Implementation:Datahub project Datahub SaveIntoDataSourceCommandVisitor
| Knowledge Sources | |
|---|---|
| Domains | Spark_Lineage, OpenLineage |
| Last Updated | 2026-02-10 00:00 GMT |
Overview
A Spark logical plan visitor that intercepts SaveIntoDataSourceCommand nodes to extract output dataset lineage information for a wide range of data sources including Delta Lake, JDBC, Kafka, Azure Kusto, and extension-provided connectors.
Description
SaveIntoDataSourceCommandVisitor extends AbstractQueryPlanDatasetBuilder and implements JobNameSuffixProvider to handle Spark write operations that go through the SaveIntoDataSourceCommand code path.

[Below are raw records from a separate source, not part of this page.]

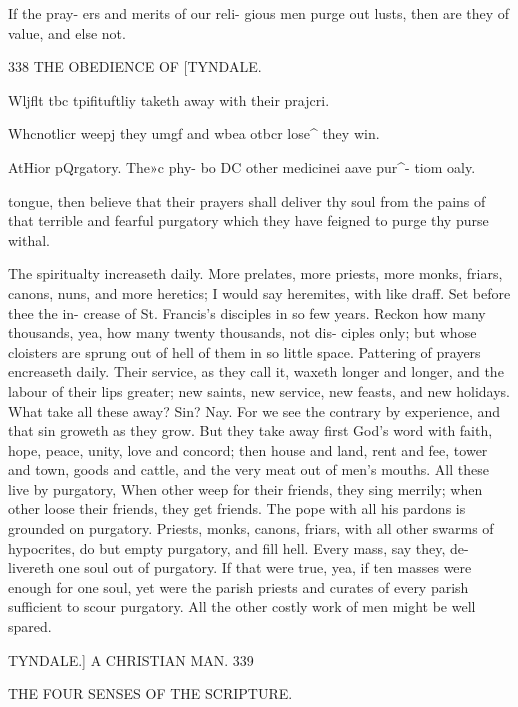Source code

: \documentclass{custom}
\begin{document}
{If the pray- 
ers and 
merits of 
our reli- 
gious men 
purge out 
lusts, then 
are they of 
value, and 
else not. 


338
THE OBEDIENCE OF
[TYNDALE.

Wljflt tbc 
tpifituftliy 
taketh 
away with 
their 
prajcri. 

Whcnotlicr 
weepj they 
umgf and 
wbea otbcr 
lose^ they 
win. 

AtHior 
pQrgatory. 
The»c phy- 
bo DC other 
medicinei 
aave pur^- 
tiom oaly. 

tongue, then believe that their prayers shall deliver thy 
soul from the pains of that terrible and fearful purgatory 
which they have feigned to purge thy purse withal. 

The spiritualty increaseth daily. More prelates, more 
priests, more monks, friars, canons, nuns, and more heretics; 
I would say heremites, with like draff. Set before thee the in- 
crease of St. Francis's disciples in so few years. Reckon how 
many thousands, yea, how many twenty thousands, not dis- 
ciples only; but whose cloisters are sprung out of hell of 
them in so little space. Pattering of prayers encreaseth 
daily. Their service, as they call it, waxeth longer and 
longer, and the labour of their lips greater; new saints, 
new service, new feasts, and new holidays. What take 
all these away? Sin? Nay. For we see the contrary 
by experience, and that sin groweth as they grow. But 
they take away first God's word with faith, hope, peace, 
unity, love and concord; then house and land, rent and 
fee, tower and town, goods and cattle, and the very meat 
out of men's mouths. All these live by purgatory, When 
other weep for their friends, they sing merrily; when 
other loose their friends, they get friends. The pope with 
all his pardons is grounded on purgatory. Priests, monks, 
canons, friars, with all other swarms of hypocrites, do but 
empty purgatory, and fill hell. Every mass, say they, de- 
livereth one soul out of purgatory. If that were true, 
yea, if ten masses were enough for one soul, yet were the 
parish priests and curates of every parish sufficient to 
scour purgatory. All the other costly work of men might 
be well spared. 


TYNDALE.] A CHRISTIAN MAN. 339

THE FOUR SENSES OF THE SCRIPTURE. 

}
\end{document}
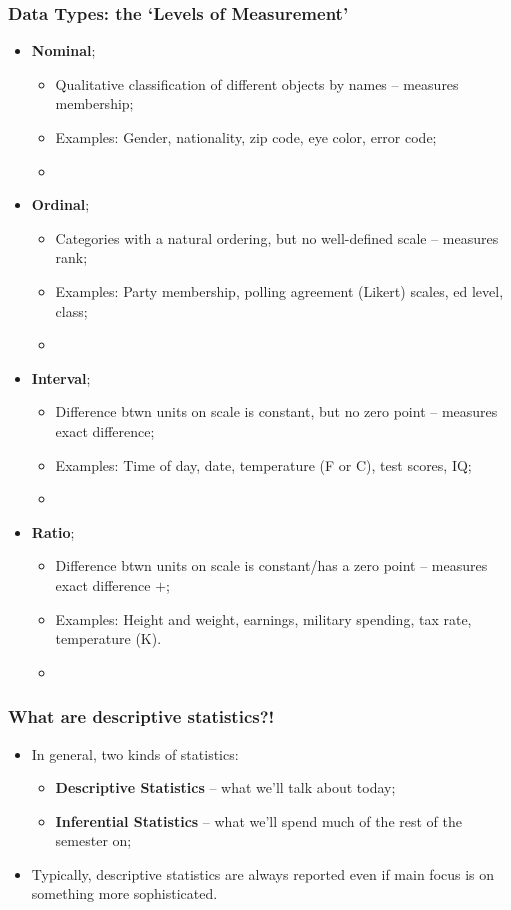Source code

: \documentclass[aspectratio=169]{beamer}
\theoremstyle{principle}
\begin{document}
\begin{frame}
\frametitle{Data Types: the `Levels of Measurement'} 
\begin{itemize}
\item \textbf{Nominal};
\begin{itemize}
\item Qualitative classification of different objects by names -- measures membership;
\item Examples: Gender, nationality, zip code, eye color, error code;
\item[]
\end{itemize}

\item \textbf{Ordinal};
\begin{itemize}
\item Categories with a natural ordering, but no well-defined scale -- measures rank;
\item Examples: Party membership, polling agreement (Likert) scales, ed level, class;
\item[]
\end{itemize}

\item \textbf{Interval};
\begin{itemize}
\item Difference btwn units on scale is constant, but no zero point -- measures exact difference;
\item Examples: Time of day, date, temperature (F or C), test scores, IQ;
\item[]
\end{itemize}

\item \textbf{Ratio};
\begin{itemize}
\item Difference btwn units on scale is constant/has a zero point -- measures exact difference $+$;
\item Examples: Height and weight, earnings, military spending, tax rate, temperature (K).
\item[]
\end{itemize}
\end{itemize}
\end{frame}

\begin{frame}
\frametitle{What are descriptive statistics?!}
\begin{itemize}
\item In general, two kinds of statistics:
\begin{itemize}
\item \textbf{Descriptive Statistics} -- what we'll talk about today;
\item \textbf{Inferential Statistics} -- what we'll spend much of the rest of the semester on;
\end{itemize}
\bigskip
\bigskip
\item Typically, descriptive statistics are always reported even if main focus is on something more sophisticated.
\end{itemize}
\end{frame}
\end{document}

This is one of the primary entry points for capturing output lineage in Spark, as many DataFrame write operations (e.g., df.write.format("delta").save(path)) are represented internally as SaveIntoDataSourceCommand nodes in the logical plan.

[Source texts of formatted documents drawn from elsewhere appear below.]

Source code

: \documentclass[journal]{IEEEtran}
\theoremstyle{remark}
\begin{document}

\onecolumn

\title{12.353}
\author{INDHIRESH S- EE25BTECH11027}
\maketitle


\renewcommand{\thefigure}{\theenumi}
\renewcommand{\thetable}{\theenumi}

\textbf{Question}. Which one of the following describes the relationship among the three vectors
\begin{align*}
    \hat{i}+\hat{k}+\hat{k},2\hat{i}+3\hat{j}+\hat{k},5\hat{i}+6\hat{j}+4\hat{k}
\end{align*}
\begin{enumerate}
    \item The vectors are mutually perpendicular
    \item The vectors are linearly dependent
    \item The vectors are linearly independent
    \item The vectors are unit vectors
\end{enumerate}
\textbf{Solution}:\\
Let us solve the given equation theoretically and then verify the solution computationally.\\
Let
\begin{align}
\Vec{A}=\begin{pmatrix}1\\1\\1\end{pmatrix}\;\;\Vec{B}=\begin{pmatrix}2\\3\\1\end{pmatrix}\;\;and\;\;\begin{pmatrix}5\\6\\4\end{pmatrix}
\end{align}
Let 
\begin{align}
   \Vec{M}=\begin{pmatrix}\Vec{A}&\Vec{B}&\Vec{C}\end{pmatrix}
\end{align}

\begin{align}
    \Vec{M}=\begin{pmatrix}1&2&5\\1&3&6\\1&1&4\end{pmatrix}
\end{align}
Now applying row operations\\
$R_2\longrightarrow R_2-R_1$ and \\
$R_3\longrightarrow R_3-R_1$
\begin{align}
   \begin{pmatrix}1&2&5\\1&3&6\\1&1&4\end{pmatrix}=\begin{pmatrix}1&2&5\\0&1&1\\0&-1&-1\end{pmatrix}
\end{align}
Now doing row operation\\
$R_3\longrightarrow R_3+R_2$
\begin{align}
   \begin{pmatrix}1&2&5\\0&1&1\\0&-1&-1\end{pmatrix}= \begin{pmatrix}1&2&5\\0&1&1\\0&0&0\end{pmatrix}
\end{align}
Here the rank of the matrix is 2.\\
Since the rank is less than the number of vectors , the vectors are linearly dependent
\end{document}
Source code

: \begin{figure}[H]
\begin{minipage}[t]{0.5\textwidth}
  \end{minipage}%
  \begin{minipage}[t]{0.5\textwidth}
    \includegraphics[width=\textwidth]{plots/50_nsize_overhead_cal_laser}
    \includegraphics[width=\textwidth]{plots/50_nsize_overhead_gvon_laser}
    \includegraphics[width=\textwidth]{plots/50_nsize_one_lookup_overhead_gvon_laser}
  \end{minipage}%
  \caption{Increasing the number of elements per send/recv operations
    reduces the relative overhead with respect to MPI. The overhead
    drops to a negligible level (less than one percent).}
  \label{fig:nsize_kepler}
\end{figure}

The visitor implements a dispatch chain that handles different data source types in the following priority order:
- OpenLineage extensions -- If the
SparkOpenLineageExtensionVisitorWrapperrecognizes the data source, it delegates lineage extraction to the extension, allowing third-party connectors to provide their own dataset identifiers. - Kafka -- Uses
KafkaRelationVisitorfor special handling of Kafka source/sink asymmetry (the "topic" vs "subscribe" option difference between reads and writes). - Azure Kusto -- Uses
KustoRelationVisitorfor Kusto-specific dataset extraction. - Delta Lake -- Handles path-based Delta tables (via the
pathoption), catalog-based tables (via thetableoption), andsaveAsTablescenarios by attempting to extract the table name from theQueryExecutionSQL text. - JDBC -- Uses
JdbcDatasetUtilsto construct a dataset identifier from the JDBC URL and table name. - Generic RelationProvider / SchemaRelationProvider -- As a fallback, creates the relation using the data source's
createRelationmethod, wraps it in aLogicalRelation, and delegates to other registered plan visitors.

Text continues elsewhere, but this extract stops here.